Les traces qui subsistent - rien que dans la pierre la plupart du temps - de certaines grandes civilisations des origines renferment souvent un sens rarement compris (...) on pense à ce qu'étaient, jusqu'à des époques relativement récentes, la Chine et l'Inde, et jusqu'à hier le Japon lui-même. Mais, en général, plus on remonte le temps, plus on ressent la vigueur, l'universalité et la puissance de ce type de civilisation, au point que l'Orient finit par être vu comme la partie du monde où, pour des circonstances fortuites, ce type a pu subsister plus longtemps et se développer mieux qu'ailleurs. Dans ce type de civilisation la loi du temps semble être en partie suspendue. Plus que dans le temps, ces civilisations semblent avoir vécu dans l'espace. Elles ont eu un caractère « achronique ».
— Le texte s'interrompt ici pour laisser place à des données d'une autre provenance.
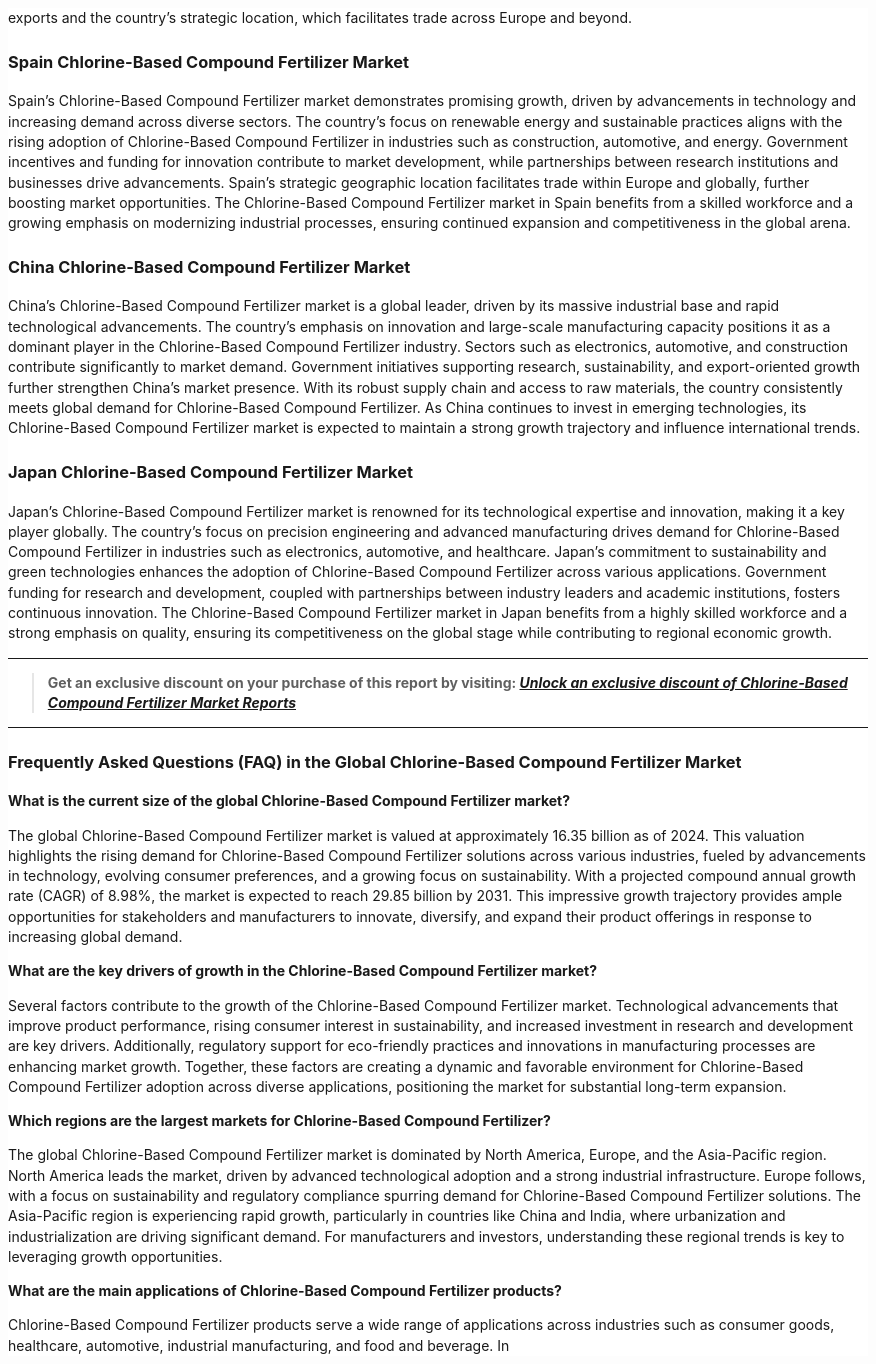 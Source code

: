 exports and the country&rsquo;s strategic location, which facilitates trade across Europe and beyond.</p><h3>Spain Chlorine-Based Compound Fertilizer Market</h3><p>Spain&rsquo;s Chlorine-Based Compound Fertilizer market demonstrates promising growth, driven by advancements in technology and increasing demand across diverse sectors. The country&rsquo;s focus on renewable energy and sustainable practices aligns with the rising adoption of Chlorine-Based Compound Fertilizer in industries such as construction, automotive, and energy. Government incentives and funding for innovation contribute to market development, while partnerships between research institutions and businesses drive advancements. Spain&rsquo;s strategic geographic location facilitates trade within Europe and globally, further boosting market opportunities. The Chlorine-Based Compound Fertilizer market in Spain benefits from a skilled workforce and a growing emphasis on modernizing industrial processes, ensuring continued expansion and competitiveness in the global arena.</p><h3>China Chlorine-Based Compound Fertilizer Market</h3><p>China&rsquo;s Chlorine-Based Compound Fertilizer market is a global leader, driven by its massive industrial base and rapid technological advancements. The country&rsquo;s emphasis on innovation and large-scale manufacturing capacity positions it as a dominant player in the Chlorine-Based Compound Fertilizer industry. Sectors such as electronics, automotive, and construction contribute significantly to market demand. Government initiatives supporting research, sustainability, and export-oriented growth further strengthen China&rsquo;s market presence. With its robust supply chain and access to raw materials, the country consistently meets global demand for Chlorine-Based Compound Fertilizer. As China continues to invest in emerging technologies, its Chlorine-Based Compound Fertilizer market is expected to maintain a strong growth trajectory and influence international trends.</p><h3>Japan Chlorine-Based Compound Fertilizer Market</h3><p>Japan&rsquo;s Chlorine-Based Compound Fertilizer market is renowned for its technological expertise and innovation, making it a key player globally. The country&rsquo;s focus on precision engineering and advanced manufacturing drives demand for Chlorine-Based Compound Fertilizer in industries such as electronics, automotive, and healthcare. Japan&rsquo;s commitment to sustainability and green technologies enhances the adoption of Chlorine-Based Compound Fertilizer across various applications. Government funding for research and development, coupled with partnerships between industry leaders and academic institutions, fosters continuous innovation. The Chlorine-Based Compound Fertilizer market in Japan benefits from a highly skilled workforce and a strong emphasis on quality, ensuring its competitiveness on the global stage while contributing to regional economic growth.</p><hr /><blockquote><p><strong>Get an exclusive discount on your purchase of this report by visiting: <em><a href="://marketresearchpulse.com/ask-for-discount/64938?utm_source=Github&amp;utm_medium=025">Unlock an exclusive discount of Chlorine-Based Compound Fertilizer Market Reports</a></em>&nbsp;</strong></p></blockquote><hr /><h3>Frequently Asked Questions (FAQ) in the Global Chlorine-Based Compound Fertilizer Market</h3><p><strong>What is the current size of the global Chlorine-Based Compound Fertilizer market?</strong></p><p>The global Chlorine-Based Compound Fertilizer market is valued at approximately 16.35 billion as of 2024. This valuation highlights the rising demand for Chlorine-Based Compound Fertilizer solutions across various industries, fueled by advancements in technology, evolving consumer preferences, and a growing focus on sustainability. With a projected compound annual growth rate (CAGR) of 8.98%, the market is expected to reach 29.85 billion by 2031. This impressive growth trajectory provides ample opportunities for stakeholders and manufacturers to innovate, diversify, and expand their product offerings in response to increasing global demand.</p><p><strong>What are the key drivers of growth in the Chlorine-Based Compound Fertilizer market?</strong></p><p>Several factors contribute to the growth of the Chlorine-Based Compound Fertilizer market. Technological advancements that improve product performance, rising consumer interest in sustainability, and increased investment in research and development are key drivers. Additionally, regulatory support for eco-friendly practices and innovations in manufacturing processes are enhancing market growth. Together, these factors are creating a dynamic and favorable environment for Chlorine-Based Compound Fertilizer adoption across diverse applications, positioning the market for substantial long-term expansion.</p><p><strong>Which regions are the largest markets for Chlorine-Based Compound Fertilizer?</strong></p><p>The global Chlorine-Based Compound Fertilizer market is dominated by North America, Europe, and the Asia-Pacific region. North America leads the market, driven by advanced technological adoption and a strong industrial infrastructure. Europe follows, with a focus on sustainability and regulatory compliance spurring demand for Chlorine-Based Compound Fertilizer solutions. The Asia-Pacific region is experiencing rapid growth, particularly in countries like China and India, where urbanization and industrialization are driving significant demand. For manufacturers and investors, understanding these regional trends is key to leveraging growth opportunities.</p><p><strong>What are the main applications of Chlorine-Based Compound Fertilizer products?</strong></p><p>Chlorine-Based Compound Fertilizer products serve a wide range of applications across industries such as consumer goods, healthcare, automotive, industrial manufacturing, and food and beverage. In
Selon la formule aujourd'hui en vogue, ces civilisations auraient donc été « stationnaires », « statiques » ou « immobilistes ». En réalité, ce sont les civilisations dont même les vestiges matériels semblent destinés à vivre plus longtemps que toutes les créations ou tous les monuments du monde moderne, lesquels, sans exception, sont impuissants à durer plus d'un demi-siècle et à propos desquels les mots « progrès » et « dynamisme » signifient seulement une soumission à la contingence, au mouvement d'un incessant changement, d'une rapide ascension et d'un déclin tout aussi rapide et vertigineux (...) ces civilisations furent des civilisations de l'être. Leur force se manifesta justement dans leur identité, dans la victoire qu'elles obtinrent sur le devenir, sur l'« histoire », sur le changement, sur l'informe fluidité. Ce sont des civilisations qui descendirent dans les profondeurs et qui y établirent de solides racines, au-delà des eaux périlleuses en mouvement.
(...)
Les premières donnent le vertige par leur fièvre de mouvement et de conquête de l'espace, génératrice d'un arsenal inépuisable de moyens mécaniques capables de réduire toutes les distances, de raccourcir tout intervalle, de contenir dans une sensation d'ubiquité tout ce qui est épars dans la multitude des lieux. Orgasme d'un désir de possession ; angoisse obscure devant tout ce qui est détaché, isolé, profond ou lointain ; impulsion à l'expansion, à la circulation, à l'association, désir de se retrouver en tous lieux - mais jamais en soi-même (...) à l'inverse, les civilisations traditionnelles donnent le vertige par leur stabilité, leur identité, leur fermeté intangible et immuable au milieu du courant du temps et de l'histoire : si bien qu'elles furent capables d'exprimer jusqu'en des formes sensibles et tangibles comme un symbole de l'éternité. Elles furent des files, des éclairs dans le temps ; en elles agirent des forces qui consumaient le temps et l'histoire. De par ce caractère qui leur est propre, il est inexact de dire qu'elles « furent » - on devrait dire, plus justement et plus simplement, qu'elles sont. (chapitre I)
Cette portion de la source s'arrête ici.